Dashboards statt Papierkram
Im Fertigungsprozess kommen die Dashboards heute ebenfalls flächendeckend zum Einsatz. Wie vielerorts in der Einzelfertigung üblich, wurden Fertigungspapiere, Arbeitsgangkarten und Zeichnungen früher ausgedruckt und an den einzelnen Arbeitsstationen hinterlegt. Die Effekte der digitalen Informationsbereitstellung werden besonders gut sichtbar an den fünf aufeinanderfolgenden Arbeitsstationen innerhalb der Fließlinie. Dort sind die Werker inzwischen von administrativen Arbeiten befreit, was das Handling der Fertigungsunterlagen und die Erfassung der Arbeitsgänge und Materialentnahmen betrifft. Der Prozess beginnt damit, dass sich an jedem Kühlergehäuse, das die Fließlinie durchläuft, ein RFID-Code befindet, der von einem Mitarbeitenden per Handscanner eingelesen wird. Daraufhin startet das ERP-System den Produktionsauftrag und gibt die zugehörigen Stücklisten-, Zeichnungs- und Arbeitsganginformationen auf den Monitoren aus, an denen sich die Werker zuvor per RFID-Code identifiziert haben und danach ihre aktuellen Aufträge stempeln.
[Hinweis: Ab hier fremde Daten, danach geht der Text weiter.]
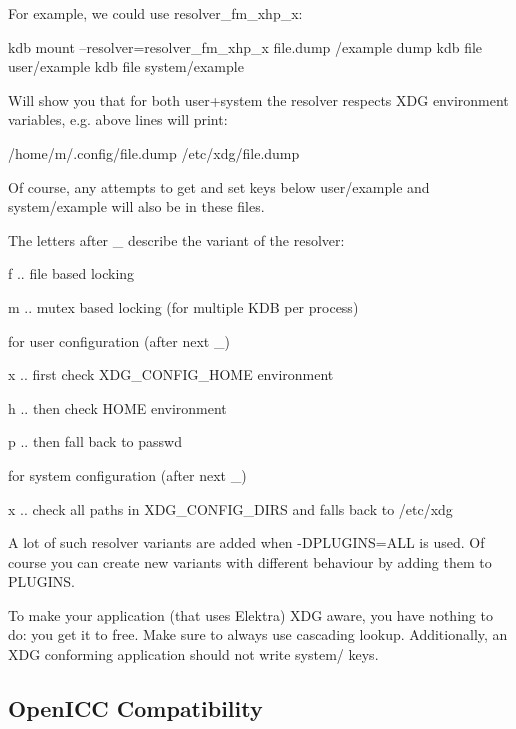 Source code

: For example, we could use resolver\+\_\+fm\+\_\+xhp\+\_\+x\+: \begin{DoxyVerb}kdb mount --resolver=resolver_fm_xhp_x file.dump /example dump
kdb file user/example
kdb file system/example
\end{DoxyVerb}


Will show you that for both user+system the resolver respects X\+D\+G environment variables, e.\+g. above lines will print\+: \begin{DoxyVerb}/home/m/.config/file.dump
/etc/xdg/file.dump
\end{DoxyVerb}


Of course, any attempts to get and set keys below user/example and system/example will also be in these files.

The letters after \+\_\+ describe the variant of the resolver\+:


\begin{DoxyItemize}
\item f .. file based locking
\item m .. mutex based locking (for multiple K\+D\+B per process)
\item for user configuration (after next \+\_\+)
\begin{DoxyItemize}
\item x .. first check X\+D\+G\+\_\+\+C\+O\+N\+F\+I\+G\+\_\+\+H\+O\+M\+E environment
\item h .. then check H\+O\+M\+E environment
\item p .. then fall back to passwd
\end{DoxyItemize}
\item for system configuration (after next \+\_\+)
\begin{DoxyItemize}
\item x .. check all paths in X\+D\+G\+\_\+\+C\+O\+N\+F\+I\+G\+\_\+\+D\+I\+R\+S and falls back to /etc/xdg
\end{DoxyItemize}
\end{DoxyItemize}

A lot of such resolver variants are added when -\/\+D\+P\+L\+U\+G\+I\+N\+S=A\+L\+L is used. Of course you can create new variants with different behaviour by adding them to P\+L\+U\+G\+I\+N\+S.

To make your application (that uses Elektra) X\+D\+G aware, you have nothing to do\+: you get it to free. Make sure to always use cascading lookup. Additionally, an X\+D\+G conforming application should not write system/ keys.

\subsection*{Open\+I\+C\+C Compatibility}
Zugleich tritt ein prozessbezogenes Pick-by-light-System in Aktion, das den Fertigungsfluss Schritt für Schritt begleitet.
Prozesse digital abgesichert
Durch das Zusammenwirken von Dashboards und Pick-by-Light werden die Werker durch den Prozess geführt. In den Materialregalen der Arbeitsstationen zeigen Leuchtdioden nicht nur den Lagerort der aktuell zu verbauenden Materialien an, sondern auch deren exakte Stückzahl. Die Entnahme wird per Tastendruck am Materialkasten quittiert, woraufhin das Pick-by-Light-System die erfassten Daten automatisiert an das ERP-System sendet, das wiederum den zugehörigen Kostenträger in Echtzeit belastet. Gleichzeitig nutzt die ERP-Software die Buchung, um den der Materialentnahme vorangegangen Arbeitsgang fertig zu melden. Nicht zuletzt wird auf diese Weise transparent, ob bei einem Stationswechsel tatsächlich alle Arbeitsgänge vollständig abgeschlossen sind.

Der Maschinenbau fließt
Die ERP-Buchungen erfolgen systemseitig in Echtzeit. Für die Mitarbeitenden in der Fließlinie bedeutet dies, dass ihnen sofort nach der Bestätigung eines Arbeitsgangs der nächstfolgende im Dashboard angezeigt wird. Sobald eine Station abgeschlossen ist, wird der Kühler an die nächste weitergeschoben. „Die Dashboards zeigen die korrekte Reihenfolge der Arbeitsgänge an, von denen es an jedem der fünf Teilabschnitte der Fließfertigung ca. 70 gibt“, konkretisiert Elke Latton. Die Reihenfolge der Arbeitsschritte ist per Farbgebung priorisiert. Da die Arbeitsgänge über die Stücklisten mit den Lieferterminen im Auftrag verknüpft sind, ist immer eine komplette Auftragsterminierung mitsamt den untergeordneten Arbeitsgängen in den Stücklisten vorhanden.
Durchlaufzeit zwei Tage kürzer
Etwa 90 Prozent der Kühlanlagen durchlaufen mittlerweile die Fließfertigung, was durch die standardisierte Abfolge viel zeit spart. Die Projektleiterin drückt es in Zahlen aus: „Benötigten wir zuvor vier bis fünf Tage für einen Kühler, brauchen wir heute nur noch bei zwei bis drei.“ Der Gesamtdurchsatz liegt aufgrund der ausschließlich kundenspezifischen Auftragsabwicklung ohne Lagerfertigung weiterhin konstant bei ca. 550 Anlagen pro Jahr. „Infolge der höheren Geschwindigkeit fallen jedoch keine Überstunden mehr an. Zudem steigert die hinzugewonnene Transparenz die Qualität sowohl der Prozesse als auch der Produkte“, sagt Elke Latton.
Weitere Bereiche folgen
Die ERP-Verantwortliche zeigt sich mit dem Erreichten sehr zufrieden. Heute ist das Werk, in dem die Kühler und Schaltschränke gebaut werden, bei Fertigung und Kommissionierung vollständig digitalisiert. Und auch das Werk in Lengede, wo die Filteranlagen und die Ersatzteile produziert werden, ist bereits zu großen Teilen mit digitalen Arbeitsplätzen ausgestattet. „Neben der betriebswirtschaftlichen Transparenz, die wir gewonnen haben, sind das Service-Management und vor allem die Fertigung die zentralen Bereiche, in denen wir das Digitalisierungspotenzial von AMS.ERP nutzen konnten, um zusätzliche Wettbewerbsvorteile zu erschließen und unsere Marktposition weiter abzusichern“, schließt die Projektleiterin. Sie ist sich sicher, dass dieser Prozess noch lange nicht beendet ist.